El quién lo supo Mario Vargas Llosa; el por qué, otro escritor peruano, Santiago Roncagliolo. Fue uno de los asistentes a la codiciada fiesta del 80º cumpleaños del Nobel y allí, estando en un corro, se acercó Isabel Preysler, saludó a todos y siguió su camino. Cuando se giró Roncagliolo para seguir la charla se encontró a todos con la boca abierta. “¿Verdad que es maravillosa?’, dijo un señor, casi con lágrimas en los ojos. ‘Perfecta’, aclaró una mujer con la mandíbula en el suelo”. El escritor, que escribió ese encuentro en Vanity Fair, pensó que se estaba perdiendo algo. Después de encontrarse con ella en ocasiones sucesivas, creyó entenderlo: “No era una persona, sino una aspiración. Tras 40 años manejando su imagen social con la precisión de una artesanía china, la gente no la saluda a ella, sino a sus propios sueños (...). La mayoría de las personas, al tratar de ser elegantes, solo conseguimos ser imitaciones de otras personas. Isabel consigue ser ella misma. Y eso es la verdadera elegancia”.
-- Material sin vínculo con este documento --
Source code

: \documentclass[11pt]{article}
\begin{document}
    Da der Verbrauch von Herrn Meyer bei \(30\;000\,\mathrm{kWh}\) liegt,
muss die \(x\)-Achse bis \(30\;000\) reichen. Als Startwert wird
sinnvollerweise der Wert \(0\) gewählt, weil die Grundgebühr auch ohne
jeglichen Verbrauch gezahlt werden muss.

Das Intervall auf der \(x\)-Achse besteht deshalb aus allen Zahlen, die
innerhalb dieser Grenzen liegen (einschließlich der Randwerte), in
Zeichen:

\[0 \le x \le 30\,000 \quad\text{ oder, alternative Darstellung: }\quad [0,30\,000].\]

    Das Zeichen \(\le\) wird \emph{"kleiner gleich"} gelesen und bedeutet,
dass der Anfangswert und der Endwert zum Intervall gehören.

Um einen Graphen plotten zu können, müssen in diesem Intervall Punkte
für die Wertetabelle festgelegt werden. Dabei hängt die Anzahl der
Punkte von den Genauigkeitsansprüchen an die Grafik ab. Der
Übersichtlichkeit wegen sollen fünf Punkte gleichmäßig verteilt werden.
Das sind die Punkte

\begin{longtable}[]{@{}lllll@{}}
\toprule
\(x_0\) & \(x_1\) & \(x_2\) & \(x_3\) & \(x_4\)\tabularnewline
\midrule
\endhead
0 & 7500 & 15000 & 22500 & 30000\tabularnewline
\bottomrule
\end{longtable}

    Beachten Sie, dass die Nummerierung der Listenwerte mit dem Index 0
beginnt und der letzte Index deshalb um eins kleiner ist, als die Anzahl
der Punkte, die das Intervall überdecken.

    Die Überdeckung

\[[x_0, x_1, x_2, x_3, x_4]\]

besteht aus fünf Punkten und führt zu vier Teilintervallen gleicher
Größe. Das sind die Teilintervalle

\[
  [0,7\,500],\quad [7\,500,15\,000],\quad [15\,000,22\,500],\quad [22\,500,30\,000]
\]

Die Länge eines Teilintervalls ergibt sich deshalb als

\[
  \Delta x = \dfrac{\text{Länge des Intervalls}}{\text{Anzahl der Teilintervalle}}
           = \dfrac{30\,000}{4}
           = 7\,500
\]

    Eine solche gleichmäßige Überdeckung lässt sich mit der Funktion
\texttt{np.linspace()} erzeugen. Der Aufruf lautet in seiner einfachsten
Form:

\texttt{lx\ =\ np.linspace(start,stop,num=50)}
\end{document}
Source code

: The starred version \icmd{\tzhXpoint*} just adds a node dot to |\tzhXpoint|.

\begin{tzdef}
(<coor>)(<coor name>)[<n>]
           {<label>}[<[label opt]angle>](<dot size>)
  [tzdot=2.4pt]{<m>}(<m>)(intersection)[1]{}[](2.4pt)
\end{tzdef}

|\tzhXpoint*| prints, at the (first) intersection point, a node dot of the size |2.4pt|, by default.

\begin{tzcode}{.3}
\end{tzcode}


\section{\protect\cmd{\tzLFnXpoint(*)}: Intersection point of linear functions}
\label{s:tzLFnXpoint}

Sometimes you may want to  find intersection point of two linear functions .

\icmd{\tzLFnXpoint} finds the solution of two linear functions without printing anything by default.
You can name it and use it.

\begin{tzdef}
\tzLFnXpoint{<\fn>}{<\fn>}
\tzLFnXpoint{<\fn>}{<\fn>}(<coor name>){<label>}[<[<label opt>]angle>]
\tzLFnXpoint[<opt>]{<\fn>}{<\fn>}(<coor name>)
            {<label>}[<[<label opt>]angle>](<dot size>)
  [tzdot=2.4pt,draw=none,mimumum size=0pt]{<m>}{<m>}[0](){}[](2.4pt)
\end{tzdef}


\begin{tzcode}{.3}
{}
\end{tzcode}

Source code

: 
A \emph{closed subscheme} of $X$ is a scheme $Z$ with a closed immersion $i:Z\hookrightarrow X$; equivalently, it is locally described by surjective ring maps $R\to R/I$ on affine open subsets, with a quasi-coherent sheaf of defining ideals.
Isabel Preysler cumple 70 años de vida el próximo jueves 18 y más de 50 como famosa, concretamente desde la noche de 1970 en la que el joven Julio Iglesias acompañó a Preysler a su casa y dieron por inaugurado el romance. Ella estudiaba Secretariado Internacional y llevaba en España dos años, desde que sus padres la sacaran de Filipinas porque no les gustaba la relación que tenía allí con un chico. Que tus padres te hagan cruzar medio planeta con 17 años porque no les gusta tu novio y termines en los brazos de Julio Iglesias debería ser, según consenso científico, el canónico ejemplo del sintagma “justicia poética”. Se casó —embarazada— llorando a mares, tanto que el sacerdote le dijo que nunca había casado a una novia tan triste, como reconoció ella en Vanity Fair. Quería a Iglesias, pero no estaba lista para casarse. Lo seguía queriendo cuando se presentó en el aeropuerto para decirle, cuando el cantante bajó del avión: “Me pediste muchas veces que me casase contigo. Yo solo te voy a pedir una vez que te separes de mí”. La madre de Preysler voló a España para remediarlo porque entendía que, si un hombre la quería como Iglesias, daba igual lo que él hiciese fuera de casa. “Ya no estoy enamorada”, le dijo su hija. “¿Enamorada?”, respondió su madre. “Si eso no existe. Si piensas en estar enamorada te vas a casar 14 veces”.
“Estoy en contra del Photoshop”, dijo hace unos años Isabel Preysler a EL PAÍS. En uno de sus primeros viajes de placer, le contó Vargas Llosa a Roncagliolo que llegaron a una isla escapando de la prensa mientras saltaban de avión en avión. “La isla estaba poblada de monos completamente obscenos que fornicaban o se masturbaban delante de todo el mundo. El mar estaba infestado de serpientes de tres metros que mordían y dragones de Komodo por todas partes. Un sitio espantoso”, dijo el Nobel en Perú. Todo, “para tener un poco de privacidad”, en lo que podría ser una arriesgada metáfora digna de su ensayo La civilización del espectáculo, tener que ir a buscar intimidad entre una orgía de monos.